**** Extracted entries

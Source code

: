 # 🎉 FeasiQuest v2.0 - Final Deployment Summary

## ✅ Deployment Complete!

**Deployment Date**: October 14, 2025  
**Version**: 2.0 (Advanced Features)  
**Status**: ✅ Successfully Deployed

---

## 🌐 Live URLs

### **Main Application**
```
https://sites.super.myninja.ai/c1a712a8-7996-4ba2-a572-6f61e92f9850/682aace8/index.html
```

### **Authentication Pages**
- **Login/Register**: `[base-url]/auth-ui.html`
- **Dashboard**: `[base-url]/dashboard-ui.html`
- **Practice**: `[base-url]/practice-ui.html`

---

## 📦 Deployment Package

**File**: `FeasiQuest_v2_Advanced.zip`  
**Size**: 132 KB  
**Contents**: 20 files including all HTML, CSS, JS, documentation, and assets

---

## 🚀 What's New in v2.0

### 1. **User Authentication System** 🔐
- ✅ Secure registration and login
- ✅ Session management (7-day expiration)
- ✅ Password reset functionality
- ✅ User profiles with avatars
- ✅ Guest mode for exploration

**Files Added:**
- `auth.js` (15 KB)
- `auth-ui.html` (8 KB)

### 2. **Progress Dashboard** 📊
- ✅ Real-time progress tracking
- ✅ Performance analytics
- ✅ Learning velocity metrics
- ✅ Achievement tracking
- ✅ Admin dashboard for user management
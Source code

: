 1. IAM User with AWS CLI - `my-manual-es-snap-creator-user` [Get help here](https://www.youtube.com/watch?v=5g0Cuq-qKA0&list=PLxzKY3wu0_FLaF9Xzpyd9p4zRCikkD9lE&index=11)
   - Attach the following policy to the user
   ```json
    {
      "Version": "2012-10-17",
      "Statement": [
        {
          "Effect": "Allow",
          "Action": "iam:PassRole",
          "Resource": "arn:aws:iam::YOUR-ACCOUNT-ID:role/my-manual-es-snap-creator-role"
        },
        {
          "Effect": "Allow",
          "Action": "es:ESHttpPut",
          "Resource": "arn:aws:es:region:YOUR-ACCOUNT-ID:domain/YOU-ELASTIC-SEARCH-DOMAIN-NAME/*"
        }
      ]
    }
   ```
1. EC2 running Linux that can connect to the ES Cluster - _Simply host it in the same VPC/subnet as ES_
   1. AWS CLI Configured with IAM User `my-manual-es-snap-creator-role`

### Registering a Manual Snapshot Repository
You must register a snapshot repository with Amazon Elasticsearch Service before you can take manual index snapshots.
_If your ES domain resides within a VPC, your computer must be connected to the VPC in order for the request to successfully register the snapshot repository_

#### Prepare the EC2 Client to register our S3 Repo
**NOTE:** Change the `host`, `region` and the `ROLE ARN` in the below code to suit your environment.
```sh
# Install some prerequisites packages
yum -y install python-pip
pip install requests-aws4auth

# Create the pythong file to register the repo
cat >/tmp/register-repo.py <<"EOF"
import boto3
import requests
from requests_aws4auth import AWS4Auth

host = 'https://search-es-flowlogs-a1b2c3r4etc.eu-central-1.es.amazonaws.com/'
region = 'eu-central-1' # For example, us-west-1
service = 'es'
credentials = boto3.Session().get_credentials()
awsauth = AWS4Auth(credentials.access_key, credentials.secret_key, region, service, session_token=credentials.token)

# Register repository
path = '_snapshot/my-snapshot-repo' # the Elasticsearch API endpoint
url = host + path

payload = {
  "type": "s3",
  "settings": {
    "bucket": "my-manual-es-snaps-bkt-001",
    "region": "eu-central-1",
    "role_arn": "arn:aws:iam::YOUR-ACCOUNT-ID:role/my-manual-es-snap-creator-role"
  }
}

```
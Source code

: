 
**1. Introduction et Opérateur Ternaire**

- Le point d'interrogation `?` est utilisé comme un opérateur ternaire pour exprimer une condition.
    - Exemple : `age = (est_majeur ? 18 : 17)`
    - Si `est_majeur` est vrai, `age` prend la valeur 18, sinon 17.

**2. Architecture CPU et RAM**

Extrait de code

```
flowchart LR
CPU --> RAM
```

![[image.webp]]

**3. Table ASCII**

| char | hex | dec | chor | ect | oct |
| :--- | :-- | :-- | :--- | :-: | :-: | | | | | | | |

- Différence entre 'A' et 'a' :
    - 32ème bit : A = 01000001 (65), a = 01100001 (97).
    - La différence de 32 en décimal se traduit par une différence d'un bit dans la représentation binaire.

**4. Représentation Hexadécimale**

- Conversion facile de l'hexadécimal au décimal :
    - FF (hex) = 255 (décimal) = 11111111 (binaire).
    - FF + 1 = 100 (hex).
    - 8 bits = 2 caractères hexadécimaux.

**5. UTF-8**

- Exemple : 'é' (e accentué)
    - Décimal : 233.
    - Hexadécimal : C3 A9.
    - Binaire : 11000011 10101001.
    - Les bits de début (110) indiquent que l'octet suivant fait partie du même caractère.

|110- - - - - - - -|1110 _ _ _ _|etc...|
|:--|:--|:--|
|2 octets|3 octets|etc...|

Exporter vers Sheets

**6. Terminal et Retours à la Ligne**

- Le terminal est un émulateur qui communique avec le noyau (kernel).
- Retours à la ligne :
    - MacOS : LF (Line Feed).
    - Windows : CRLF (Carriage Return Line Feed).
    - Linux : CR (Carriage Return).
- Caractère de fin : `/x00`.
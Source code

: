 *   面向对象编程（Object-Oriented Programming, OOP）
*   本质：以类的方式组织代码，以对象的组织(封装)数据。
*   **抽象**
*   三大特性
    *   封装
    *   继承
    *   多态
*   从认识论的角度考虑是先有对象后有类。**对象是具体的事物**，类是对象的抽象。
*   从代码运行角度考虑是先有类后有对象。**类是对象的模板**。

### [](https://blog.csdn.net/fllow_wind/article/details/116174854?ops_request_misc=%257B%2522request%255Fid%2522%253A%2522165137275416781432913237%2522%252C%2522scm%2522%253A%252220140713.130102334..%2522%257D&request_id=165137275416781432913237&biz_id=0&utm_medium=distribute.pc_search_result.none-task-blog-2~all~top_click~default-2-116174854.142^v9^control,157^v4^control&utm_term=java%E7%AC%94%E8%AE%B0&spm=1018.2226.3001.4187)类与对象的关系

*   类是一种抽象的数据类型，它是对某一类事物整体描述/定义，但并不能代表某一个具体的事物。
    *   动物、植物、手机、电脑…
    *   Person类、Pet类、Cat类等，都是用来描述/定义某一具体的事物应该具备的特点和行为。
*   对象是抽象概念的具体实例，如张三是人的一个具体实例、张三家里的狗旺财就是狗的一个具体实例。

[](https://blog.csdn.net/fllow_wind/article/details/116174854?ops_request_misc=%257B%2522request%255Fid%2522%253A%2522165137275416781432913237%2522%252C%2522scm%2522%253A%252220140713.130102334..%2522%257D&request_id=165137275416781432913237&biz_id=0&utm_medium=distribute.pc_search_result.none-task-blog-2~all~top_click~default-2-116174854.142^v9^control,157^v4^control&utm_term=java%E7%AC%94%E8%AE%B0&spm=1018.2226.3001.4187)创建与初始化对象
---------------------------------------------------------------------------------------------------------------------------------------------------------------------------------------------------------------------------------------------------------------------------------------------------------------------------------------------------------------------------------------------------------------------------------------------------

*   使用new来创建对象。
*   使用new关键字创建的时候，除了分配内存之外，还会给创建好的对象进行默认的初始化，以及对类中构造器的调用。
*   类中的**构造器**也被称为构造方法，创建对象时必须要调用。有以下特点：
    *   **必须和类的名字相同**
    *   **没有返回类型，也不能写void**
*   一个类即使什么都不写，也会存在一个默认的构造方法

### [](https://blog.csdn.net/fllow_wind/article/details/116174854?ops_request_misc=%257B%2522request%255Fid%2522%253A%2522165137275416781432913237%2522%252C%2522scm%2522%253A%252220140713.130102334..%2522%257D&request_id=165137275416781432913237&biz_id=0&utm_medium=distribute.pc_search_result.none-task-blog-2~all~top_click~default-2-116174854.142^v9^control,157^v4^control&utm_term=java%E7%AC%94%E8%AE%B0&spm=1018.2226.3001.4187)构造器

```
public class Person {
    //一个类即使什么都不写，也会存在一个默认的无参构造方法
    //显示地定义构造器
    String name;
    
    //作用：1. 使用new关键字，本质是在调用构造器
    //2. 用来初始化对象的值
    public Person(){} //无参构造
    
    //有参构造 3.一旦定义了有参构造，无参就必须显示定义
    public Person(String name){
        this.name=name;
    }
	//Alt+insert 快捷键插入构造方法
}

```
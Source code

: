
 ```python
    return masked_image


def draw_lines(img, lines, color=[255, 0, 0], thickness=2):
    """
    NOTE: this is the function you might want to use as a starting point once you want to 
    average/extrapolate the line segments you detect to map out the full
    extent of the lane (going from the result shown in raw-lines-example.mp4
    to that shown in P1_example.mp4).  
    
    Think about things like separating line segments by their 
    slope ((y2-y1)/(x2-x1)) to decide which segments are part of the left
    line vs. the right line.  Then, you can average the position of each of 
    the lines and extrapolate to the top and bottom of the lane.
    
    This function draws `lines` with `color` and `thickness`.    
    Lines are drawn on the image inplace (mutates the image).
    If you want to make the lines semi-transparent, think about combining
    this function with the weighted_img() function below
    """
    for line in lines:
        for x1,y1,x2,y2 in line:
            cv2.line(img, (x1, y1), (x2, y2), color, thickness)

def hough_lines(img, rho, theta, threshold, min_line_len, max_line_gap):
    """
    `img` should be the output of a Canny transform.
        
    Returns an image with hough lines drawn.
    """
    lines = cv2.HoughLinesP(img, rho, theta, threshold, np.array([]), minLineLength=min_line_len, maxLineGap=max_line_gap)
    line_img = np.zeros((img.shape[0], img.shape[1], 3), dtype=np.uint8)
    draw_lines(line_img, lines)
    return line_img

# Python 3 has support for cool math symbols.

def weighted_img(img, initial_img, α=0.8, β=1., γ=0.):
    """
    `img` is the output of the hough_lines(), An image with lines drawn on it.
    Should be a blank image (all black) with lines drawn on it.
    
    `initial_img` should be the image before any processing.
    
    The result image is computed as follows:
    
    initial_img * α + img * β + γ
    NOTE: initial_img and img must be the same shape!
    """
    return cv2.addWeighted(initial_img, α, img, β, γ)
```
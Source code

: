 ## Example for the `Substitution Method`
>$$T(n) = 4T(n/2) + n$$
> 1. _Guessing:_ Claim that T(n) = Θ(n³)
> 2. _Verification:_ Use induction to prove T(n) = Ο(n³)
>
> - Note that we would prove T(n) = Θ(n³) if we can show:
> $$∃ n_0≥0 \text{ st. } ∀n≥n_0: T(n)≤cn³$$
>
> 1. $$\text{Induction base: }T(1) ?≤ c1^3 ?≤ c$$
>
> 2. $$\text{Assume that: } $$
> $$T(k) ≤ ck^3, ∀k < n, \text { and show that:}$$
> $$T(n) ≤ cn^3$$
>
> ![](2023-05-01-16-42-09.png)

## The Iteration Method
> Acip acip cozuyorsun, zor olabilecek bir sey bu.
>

********

> [Work item] Copy each line from the entries above that has the word "public" in it.

> [Solution for this exercise]
public class Person {
    public Person(){} //无参构造
    public Person(String name){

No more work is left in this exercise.